States without a lower capital gains rate will apply the policyholder’s state income tax rate to either the entire taxable gain or the net proceeds less collective premiums.
Policyholders would first compute the two tiers of gains required by TCJA in states with capital gains regulations. The proceeds would be taxed at the state’s income rate for the portion that would be considered income, and the remaining sum would be subject to the state’s standard capital gains laws.
The proceeds are greater than the cash value after taxes.
The after-tax proceeds of a life agreement exceed those from surrendering the life insurance policy, regardless of the policyholder’s location.
The policyholder can either sell the policy for $110,000 or surrender it for $55,000 based on the example figures. The net cash proceeds from the $110,000 sale, after broker commissions, federal taxes, and state taxes, will still exceed the $55,000 cash surrender value.
Assuming minimal changes to the tax code, life agreements will continue to be subject to income and capital gains taxes. Although the Biden administration advocated significant tax rate increases on high earners in the 2021 American Families Plan, there hasn’t been enough congressional support for that initiative to date.
For the time being, policyholders can consider life agreements as a way to maximize the value of their life insurance. Net proceeds from the transaction will exceed the cash surrender value of the policy despite the taxable gain. A skilled tax advisor can determine how the additional gain will affect the policyholder’s overall tax burden for the year.
As you can see, life agreement taxation is a complex issue with various implications for policy owners. While the Tax Cuts and Jobs Act of 2017 improved the expense premise definition and lowered the tax burden for selling policyholders, there are still federal and state taxes to consider. Furthermore, tax regulations may change in the future, making it more important than ever to work with a experienced tax advisor.
To fully understand the tax implications of using life agreements to restructure finances for high-net-worth clients, it is crucial to actively engage in the process. A skilled tax advisor can help your clients navigate the complexities of life settlement taxation and determine the best strategy to maximize their life insurance value while minimizing their tax burden.
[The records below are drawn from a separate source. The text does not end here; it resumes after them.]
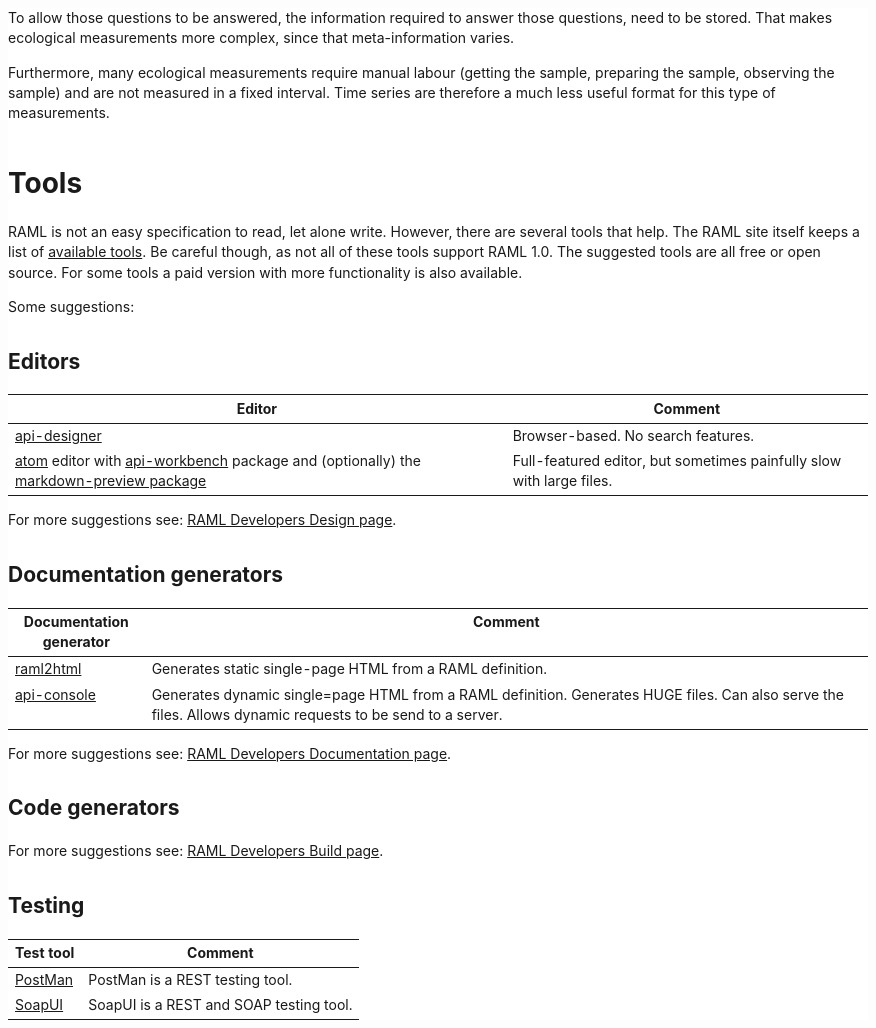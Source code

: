 To allow those questions to be answered, the information required to answer those questions, need to be stored. That makes ecological measurements more complex, since that meta-information varies.

Furthermore, many ecological measurements require manual labour (getting the sample, preparing the sample, observing the sample) and are not measured in a fixed interval.
Time series are therefore a much less useful format for this type of measurements.  

# Tools
<a name="Tools"></a>
RAML is not an easy specification to read, let alone write. However, there are several tools that help. The RAML site itself keeps a list of [available tools](https://raml.org/projects). Be careful though, as not all of these tools support RAML 1.0.
The suggested tools are all free or open source. For some tools a paid version with more functionality is also available.

Some suggestions:

## Editors
<a name="Editors"></a>

| Editor | Comment |
| --- | --- |
| [api-designer](https://github.com/mulesoft/api-designer) | Browser-based. No search features. |
| [atom](https://atom.io/) editor with [api-workbench](https://atom.io/packages/api-workbench) package and (optionally) the [markdown-preview package](https://atom.io/packages/markdown-preview) | Full-featured editor, but sometimes painfully slow with large files. |
For more suggestions see: [RAML Developers Design page](https://raml.org/developers/design-your-api).

## Documentation generators
<a name="DocumentationGenerators"></a>

| Documentation generator | Comment |
| --- | --- |
| [raml2html](https://www.npmjs.com/package/raml2html) | Generates static single-page HTML from a RAML definition. |
| [api-console](https://github.com/mulesoft/api-console) | Generates dynamic single=page HTML from a RAML definition. Generates HUGE files. Can also serve the files. Allows dynamic requests to be send to a server. |  

For more suggestions see: [RAML Developers Documentation page](https://raml.org/developers/document-your-api).

## Code generators
<a name="CodeGenerators"></a>

For more suggestions see: [RAML Developers Build page](https://raml.org/developers/build-your-api).

## Testing
<a name="Testing"></a>

| Test tool | Comment |
| --- | --- |
| [PostMan](https://www.getpostman.com) | PostMan is a REST testing tool. |
| [SoapUI](https://www.soapui.org/open-source.html) | SoapUI is a REST and SOAP testing tool. |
At IfindTaxPro, we can connect you with experienced and highly experienced tax specialists who can provide personalized advice tailored to your client’s unique situations. Our marketplace offers tools and resources to help clients achieve financial goals with full-time or ad hoc assistance. So why not consider posting your project and signing up with us today? We welcome licensed tax professionals to our marketplace who want to expand their services. Register now and start connecting with clients who need your expertise!